Antes de entrar en su cuarto acostumbró sus ojos a la

penumbra del jardín para estar seguro de lo que le había

explicado Alfonso, la picada a unos cien metros, la

bifurcación hacia la carretera nueva, cruzarla con cuidado

y seguir hacia el oeste. Desde el motel sólo veía la

zona sombría donde empezaba la picada, pero era útil

detectar las luces en el fondo y dos o tres hacia la izquierda

para tener una noción de las distancias. La zona de

la fábrica empezaba a setecientos metros al oeste, al lado

del tercer poste de cemento encontraría el agujero por

donde franquear la alambrada. En principio era raro que

los centinelas estuvieran de ese lado, hacían una recorrida

cada cuarto de hora pero después preferían charlar

entre ellos del otro lado donde había luz y café; de

todos modos ya no importaba mancharse la ropa, habría

que arrastrarse entre las matas hasta el lugar que Alfonso le había descrito en detalle.

La vuelta iba a ser fácil

sin el envoltorio verde, sin todas esas caras que lo habían

rodeado hasta ahora.

Se tendió en la cama casi enseguida y apagó la luz

para fumar tranquilo; hasta dormiría un rato para aflojar

el cuerpo, tenía el hábito de despertarse a tiempo.

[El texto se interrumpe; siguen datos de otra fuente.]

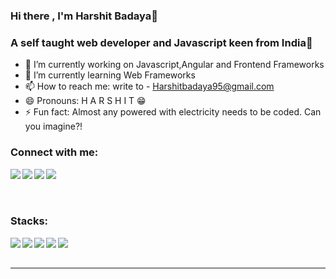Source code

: ### Hi there , I'm Harshit Badaya👋

### A self taught web developer and Javascript keen from India💛

- 🔭 I’m currently working on Javascript,Angular and Frontend Frameworks
- 🌱 I’m currently learning Web Frameworks
- 📫 How to reach me: write to - Harshitbadaya95@gmail.com 
- 😄 Pronouns: H A R S H I T 😁
- ⚡ Fun fact: Almost any powered with electricity needs to be coded. Can you imagine?!


### Connect with me:

<a href="https://harshit-badaya.netlify.app/" target="_blank"> <img align="left" src="https://img.icons8.com/fluent/48/000000/domain.png"/></a>
<a href="www.linkedin.com/in/harshit-badaya" target="_blank"><img align="left" src="https://img.icons8.com/color/48/000000/linkedin-circled.png"/></a>
<a href="https://twitter.com/harshitb_14" target="_blank"><img align="left" src="https://img.icons8.com/fluent/48/000000/twitter.png"/></a>
<a href="https://www.facebook.com/harshit.badaya" target="_blank"><img align="left" src="https://img.icons8.com/fluent/48/000000/facebook-new.png"/></a>

<br />
<br />
<br />

### Stacks:

<img align="left"  src="https://img.icons8.com/color/48/000000/html-5.png"/>
<img align="left"  src="https://img.icons8.com/color/48/000000/css3.png"/>
<img align="left" src="https://img.icons8.com/color/48/000000/bootstrap.png"/>
<img align="left" src="https://img.icons8.com/color/48/000000/javascript.png"/>
<img align="left" src="https://img.icons8.com/color/48/000000/angularjs.png"/>
<br />
<br />

---
<!--
**Harshit-Badaya/Harshit-Badaya** is a ✨ _special_ ✨ repository because its `README.md` (this file) appears on your GitHub profile.

Here are some ideas to get you started:

- -->
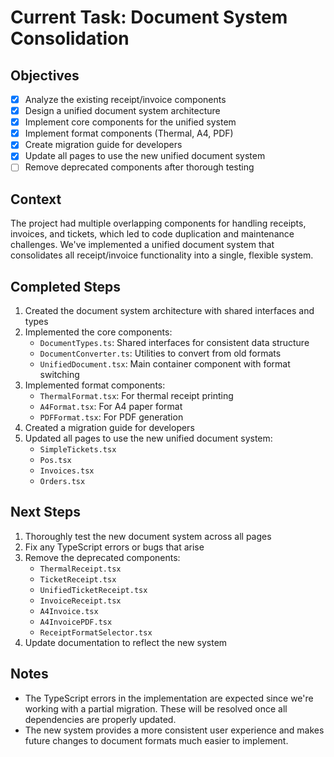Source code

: # Current Task: Document System Consolidation

## Objectives
- [x] Analyze the existing receipt/invoice components
- [x] Design a unified document system architecture
- [x] Implement core components for the unified system
- [x] Implement format components (Thermal, A4, PDF)
- [x] Create migration guide for developers
- [x] Update all pages to use the new unified document system
- [ ] Remove deprecated components after thorough testing

## Context
The project had multiple overlapping components for handling receipts, invoices, and tickets, which led to code duplication and maintenance challenges. We've implemented a unified document system that consolidates all receipt/invoice functionality into a single, flexible system.

## Completed Steps
1. Created the document system architecture with shared interfaces and types
2. Implemented the core components:
   - `DocumentTypes.ts`: Shared interfaces for consistent data structure
   - `DocumentConverter.ts`: Utilities to convert from old formats
   - `UnifiedDocument.tsx`: Main container component with format switching
3. Implemented format components:
   - `ThermalFormat.tsx`: For thermal receipt printing
   - `A4Format.tsx`: For A4 paper format
   - `PDFFormat.tsx`: For PDF generation
4. Created a migration guide for developers
5. Updated all pages to use the new unified document system:
   - `SimpleTickets.tsx`
   - `Pos.tsx`
   - `Invoices.tsx`
   - `Orders.tsx`

## Next Steps
1. Thoroughly test the new document system across all pages
2. Fix any TypeScript errors or bugs that arise
3. Remove the deprecated components:
   - `ThermalReceipt.tsx`
   - `TicketReceipt.tsx`
   - `UnifiedTicketReceipt.tsx`
   - `InvoiceReceipt.tsx`
   - `A4Invoice.tsx`
   - `A4InvoicePDF.tsx`
   - `ReceiptFormatSelector.tsx`
4. Update documentation to reflect the new system

## Notes
- The TypeScript errors in the implementation are expected since we're working with a partial migration. These will be resolved once all dependencies are properly updated.
- The new system provides a more consistent user experience and makes future changes to document formats much easier to implement.

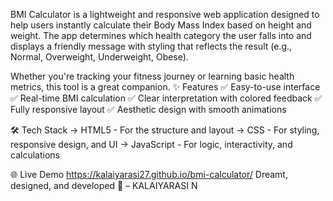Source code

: BMI Calculator is a lightweight and responsive web application designed to help users instantly calculate their Body Mass Index based on height and weight. The app determines which health category the user falls into and displays a friendly message with styling that reflects the result (e.g., Normal, Overweight, Underweight, Obese).

Whether you're tracking your fitness journey or learning basic health metrics, this tool is a great companion.
✨ Features
✅ Easy-to-use interface
✅ Real-time BMI calculation
✅ Clear interpretation with colored feedback
✅ Fully responsive layout
✅ Aesthetic design with smooth animations

🛠 Tech Stack
-> HTML5 - For the structure and layout
-> CSS - For styling, responsive design, and UI
-> JavaScript - For logic, interactivity, and calculations

🌐 Live Demo https://kalaiyarasi27.github.io/bmi-calculator/
Dreamt, designed, and developed 🚀 – KALAIYARASI N
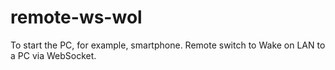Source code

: # remote-ws-wol
To start the PC, for example, smartphone. Remote switch to Wake on LAN to a PC via WebSocket.
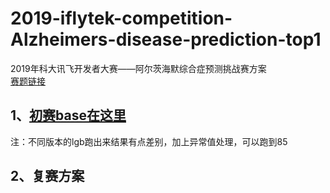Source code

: # 2019-iflytek-competition-Alzheimers-disease-prediction-top1
2019年科大讯飞开发者大赛——阿尔茨海默综合症预测挑战赛方案<br>
[赛题链接](http://challenge.xfyun.cn/2019/gamedetail?type=detail/alzheimer)

## 1、[初赛base在这里](https://github.com/wushaowu2014/2019-iflytek-competition-Alzheimer-s-disease-prediction)<br>
注：不同版本的lgb跑出来结果有点差别，加上异常值处理，可以跑到85<br>

## 2、复赛方案

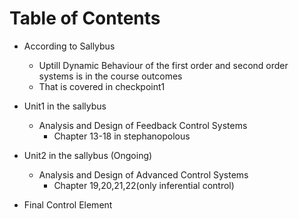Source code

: # Table of Contents
- According to Sallybus
  - Uptill Dynamic Behaviour of the first order and second order systems is in the course outcomes
  - That is covered in checkpoint1

- Unit1 in the sallybus
  - Analysis and Design of Feedback Control Systems
    - Chapter 13-18 in stephanopolous

- Unit2 in the sallybus (Ongoing)
  - Analysis and Design of Advanced Control Systems
    - Chapter 19,20,21,22(only inferential control)

- Final Control Element
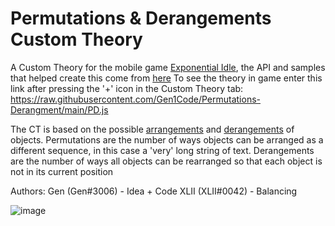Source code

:# Permutations & Derangements Custom Theory

A Custom Theory for the mobile game [Exponential Idle](https://conicgames.github.io/exponentialidle/), the API and samples that helped create this come from [here](https://github.com/conicgames/theory-sdk)
To see the theory in game enter this link after pressing the '+' icon in the Custom Theory tab: https://raw.githubusercontent.com/Gen1Code/Permutations-Derangment/main/PD.js

The CT is based on the possible [arrangements](https://en.wikipedia.org/wiki/Permutation) and [derangements](https://en.wikipedia.org/wiki/Derangement) of objects. 
Permutations are the number of ways objects can be arranged as a different sequence, in this case a 'very' long string of text. 
Derangements are the number of ways all objects can be rearranged so that each object is not in its current position

Authors: 
Gen (Gen#3006) - Idea + Code
XLII (XLII#0042) - Balancing

![image](https://github.com/Gen1Code/Permutations-Derangment/assets/72555054/bf5b9f40-aa32-44cc-bc6b-ec5e4c10f919)

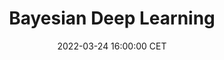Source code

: ---
title: "Bayesian Deep Learning"
date: 2022-03-24 16:00:00 CET
categories: meetup 
links:
    "Springer": "https://link.springer.com/chapter/10.1007/978-3-031-16749-2_7"
    "Github": https://github.com/prerakmody/hansegmentation-uncertainty-errordetection
location: None
logo: /assets/Picture2.png
talks:
- title: "Towards faster error detection of deep learning contours using Bayesian uncertainty heatmaps in radiotherapy"
  speaker:
    name: "Prerak Mody"
    twitter: modybaba101
    github: prerakmody
  abstract: |
    Bayesian Neural Nets (BNN) are increasingly used for robust organ auto-contouring. Uncertainty heatmaps extracted from BNNs have been shown to correspond to inaccurate regions. To help speed up the mandatory quality assessment (QA) of contours in radiotherapy, these heatmaps could be used as stimuli to direct visual attention of clinicians to potential inaccuracies. In practice, this is non-trivial to achieve since many accurate regions also exhibit uncertainty. 

    To influence the output uncertainty of a BNN, we propose a modified accuracy-versus-uncertainty (AvU) metric as an additional objective during model training that penalizes both accurate regions exhibiting uncertainty as well as inaccurate regions exhibiting certainty. For evaluation, we propose an uncertainty-ROC curve that can help differentiate between Bayesian models by comparing the probability of uncertainty in inaccurate versus accurate regions.

    We train and evaluate a FlipOut BNN model on the MICCAI2015 Head and Neck Segmentation challenge dataset and on the DeepMind-TCIA dataset, and observed an increase in the AUC of uncertainty-ROC curves by 5.6% and 5.9%, respectively, when using the AvU objective. The AvU objective primarily reduced false positives regions (uncertain and accurate), drawing less visual attention to these regions, thereby potentially improving the speed of error detection.


---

Pero antes se aseguró de que la puerta cerraba bien por

dentro y que sus cosas estaban como las había dejado.

Tarareó el valsecito que se le había hincado en la memoria,

mezclándole el pasado y el presente, hizo un esfuerzo

para dejarlo irse, cambiarlo por Hay humo en tus ojos,

pero el valsecito volvía o el preludio, se fue adormeciendo

sin poder quitárselos de encima, viendo todavía las

manos tan blancas de la pianista, su cabeza inclinada como

la atenta oyente de sí misma. El ave nocturna cantaba

otra vez en alguna mata o en el palmar del norte.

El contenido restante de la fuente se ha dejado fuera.